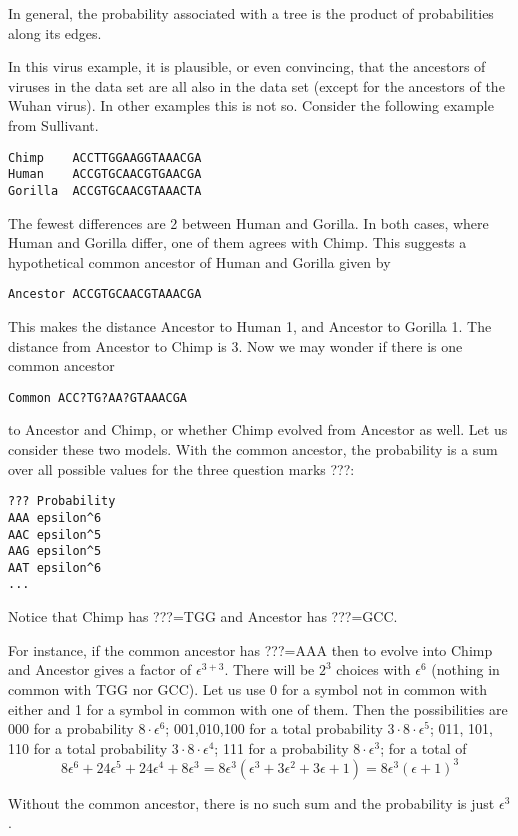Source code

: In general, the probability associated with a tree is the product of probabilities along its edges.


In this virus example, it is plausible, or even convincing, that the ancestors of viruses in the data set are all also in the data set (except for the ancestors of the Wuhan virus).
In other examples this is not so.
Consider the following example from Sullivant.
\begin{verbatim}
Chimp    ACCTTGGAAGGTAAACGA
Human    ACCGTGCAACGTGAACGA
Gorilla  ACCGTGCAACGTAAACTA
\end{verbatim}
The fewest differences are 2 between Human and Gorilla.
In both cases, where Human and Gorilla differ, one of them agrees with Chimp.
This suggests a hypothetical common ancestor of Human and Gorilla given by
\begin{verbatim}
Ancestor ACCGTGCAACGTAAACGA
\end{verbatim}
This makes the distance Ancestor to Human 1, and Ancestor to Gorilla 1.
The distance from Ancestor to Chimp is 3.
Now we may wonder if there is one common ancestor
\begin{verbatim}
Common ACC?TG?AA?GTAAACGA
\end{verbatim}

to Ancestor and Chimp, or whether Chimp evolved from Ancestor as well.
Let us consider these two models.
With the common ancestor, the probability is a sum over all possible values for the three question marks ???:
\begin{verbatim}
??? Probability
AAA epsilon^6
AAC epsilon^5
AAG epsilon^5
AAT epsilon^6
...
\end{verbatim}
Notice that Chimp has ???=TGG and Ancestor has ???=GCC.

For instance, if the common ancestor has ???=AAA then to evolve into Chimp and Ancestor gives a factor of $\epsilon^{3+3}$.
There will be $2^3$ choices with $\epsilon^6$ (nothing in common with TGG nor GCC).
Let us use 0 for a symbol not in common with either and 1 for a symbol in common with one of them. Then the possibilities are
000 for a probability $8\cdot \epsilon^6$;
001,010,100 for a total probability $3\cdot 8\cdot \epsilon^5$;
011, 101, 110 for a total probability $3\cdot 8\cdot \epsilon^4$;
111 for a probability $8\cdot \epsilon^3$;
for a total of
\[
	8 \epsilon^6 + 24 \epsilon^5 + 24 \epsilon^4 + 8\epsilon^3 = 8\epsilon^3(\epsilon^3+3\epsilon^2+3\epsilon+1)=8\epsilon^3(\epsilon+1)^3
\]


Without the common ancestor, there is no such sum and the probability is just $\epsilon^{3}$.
==
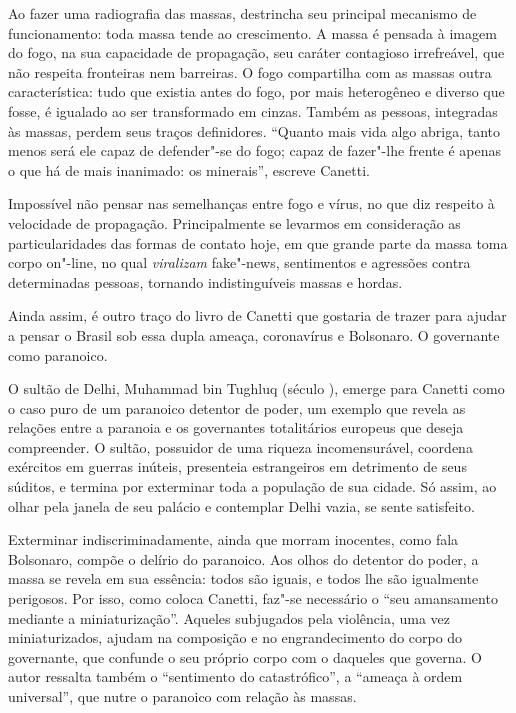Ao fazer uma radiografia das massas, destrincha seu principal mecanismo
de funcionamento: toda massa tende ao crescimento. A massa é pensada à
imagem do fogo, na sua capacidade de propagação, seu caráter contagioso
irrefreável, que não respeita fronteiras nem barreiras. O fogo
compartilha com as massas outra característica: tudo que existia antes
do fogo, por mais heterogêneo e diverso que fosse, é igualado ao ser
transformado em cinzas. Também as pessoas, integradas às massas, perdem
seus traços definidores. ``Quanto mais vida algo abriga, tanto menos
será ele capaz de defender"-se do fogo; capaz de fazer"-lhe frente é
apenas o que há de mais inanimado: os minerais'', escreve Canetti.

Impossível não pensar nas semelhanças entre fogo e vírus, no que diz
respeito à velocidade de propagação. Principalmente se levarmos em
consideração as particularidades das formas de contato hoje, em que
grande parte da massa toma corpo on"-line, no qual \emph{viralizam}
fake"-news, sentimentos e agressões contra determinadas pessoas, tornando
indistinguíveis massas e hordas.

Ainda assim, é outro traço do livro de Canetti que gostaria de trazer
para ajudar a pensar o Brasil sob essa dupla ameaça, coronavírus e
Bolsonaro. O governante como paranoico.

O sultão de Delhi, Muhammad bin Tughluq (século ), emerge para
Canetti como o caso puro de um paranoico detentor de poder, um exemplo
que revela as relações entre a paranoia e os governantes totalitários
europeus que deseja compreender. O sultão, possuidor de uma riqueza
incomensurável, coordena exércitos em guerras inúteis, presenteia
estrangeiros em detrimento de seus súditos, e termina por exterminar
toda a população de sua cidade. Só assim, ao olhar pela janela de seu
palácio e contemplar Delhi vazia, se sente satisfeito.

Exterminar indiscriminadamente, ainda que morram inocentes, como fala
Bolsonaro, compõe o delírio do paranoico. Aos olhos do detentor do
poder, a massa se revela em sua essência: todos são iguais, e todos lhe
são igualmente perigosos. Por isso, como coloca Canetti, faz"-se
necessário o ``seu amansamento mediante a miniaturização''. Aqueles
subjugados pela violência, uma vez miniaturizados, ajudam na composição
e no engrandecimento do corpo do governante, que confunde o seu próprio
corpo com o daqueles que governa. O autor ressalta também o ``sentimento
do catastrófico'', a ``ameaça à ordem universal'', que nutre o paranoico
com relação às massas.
* * *
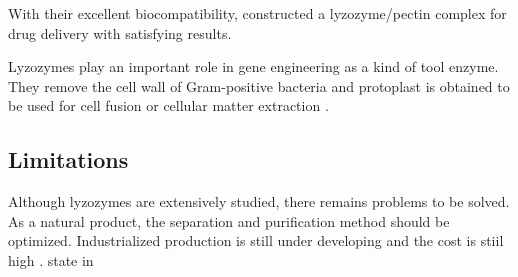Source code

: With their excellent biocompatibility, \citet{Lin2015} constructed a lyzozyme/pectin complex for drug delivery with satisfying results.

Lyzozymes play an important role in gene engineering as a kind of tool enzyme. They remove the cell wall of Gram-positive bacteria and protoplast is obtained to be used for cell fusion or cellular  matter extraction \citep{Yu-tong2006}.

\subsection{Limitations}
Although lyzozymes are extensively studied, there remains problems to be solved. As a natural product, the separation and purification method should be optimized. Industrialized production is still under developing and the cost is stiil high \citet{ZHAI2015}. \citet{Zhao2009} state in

Task goal:
Note every line of the entries in which "seus" appears, and copy it down.

Solution to the problem:
seus traços definidores. ``Quanto mais vida algo abriga, tanto menos
estrangeiros em detrimento de seus súditos, e termina por exterminar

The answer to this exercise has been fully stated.